▸ **EXERCISE AIM**
An unchanged copy of each entry below is needed; keep the pictures out of it.

▸ **Stored data**

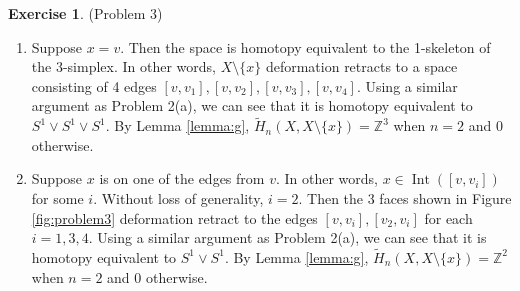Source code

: \documentclass[12pt, psamsfonts]{amsart}
\theoremstyle{definition}
\newtheorem*{exer}{Exercise}
\theoremstyle{remark}
\DeclareMathOperator{\Int}{Int}
\numberwithin{equation}{section}
\begin{document}
\begin{exer}{(Problem 3)}
\begin{enumerate}
    \item
      Suppose $x = v$.
      Then the space is homotopy equivalent to the 1-skeleton of the 3-simplex.
      In other words, $X \setminus \{ x \}$ deformation retracts to a space consisting of 4 edges $[v, v_1], [v, v_2], [v, v_3], [v, v_4]$.
      Using a similar argument as Problem 2(a), we can see that it is homotopy equivalent to $S^1 \vee S^1 \vee S^1$.
      By Lemma \ref{lemma:g}, $\tilde{H}_n(X, X \setminus \{ x \}) = \mathbb{Z}^3$ when $n = 2$ and 0 otherwise.
    \item
      Suppose $x$ is on one of the edges from $v$.
      In other words, $x \in \Int([v, v_i])$ for some $i$.
      Without loss of generality, $i = 2$.
      Then the 3 faces shown in Figure \ref{fig:problem3} deformation retract to the edges $[v, v_i], [v_2, v_i]$ for each $i = 1, 3, 4$.
      Using a similar argument as Problem 2(a), we can see that it is homotopy equivalent to $S^1 \vee S^1$.
      By Lemma \ref{lemma:g}, $\tilde{H}_n(X, X \setminus \{ x \}) = \mathbb{Z}^2$ when $n = 2$ and 0 otherwise.
  \end{enumerate}
\end{exer}
\end{document}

▸ **WRITTEN SOLUTION**
Source code

: \documentclass[12pt, psamsfonts]{amsart}
\theoremstyle{definition}
\newtheorem*{exer}{Exercise}
\theoremstyle{remark}
\DeclareMathOperator{\Int}{Int}
\numberwithin{equation}{section}
\begin{document}
\begin{exer}{(Problem 3)}
\begin{enumerate}
    \item
      Suppose $x = v$.
      Then the space is homotopy equivalent to the 1-skeleton of the 3-simplex.
      In other words, $X \setminus \{ x \}$ deformation retracts to a space consisting of 4 edges $[v, v_1], [v, v_2], [v, v_3], [v, v_4]$.
      Using a similar argument as Problem 2(a), we can see that it is homotopy equivalent to $S^1 \vee S^1 \vee S^1$.
      By Lemma \ref{lemma:g}, $\tilde{H}_n(X, X \setminus \{ x \}) = \mathbb{Z}^3$ when $n = 2$ and 0 otherwise.
    \item
      Suppose $x$ is on one of the edges from $v$.
      In other words, $x \in \Int([v, v_i])$ for some $i$.
      Without loss of generality, $i = 2$.
      Then the 3 faces shown in Figure \ref{fig:problem3} deformation retract to the edges $[v, v_i], [v_2, v_i]$ for each $i = 1, 3, 4$.
      Using a similar argument as Problem 2(a), we can see that it is homotopy equivalent to $S^1 \vee S^1$.
      By Lemma \ref{lemma:g}, $\tilde{H}_n(X, X \setminus \{ x \}) = \mathbb{Z}^2$ when $n = 2$ and 0 otherwise.
  \end{enumerate}
\end{exer}
\end{document}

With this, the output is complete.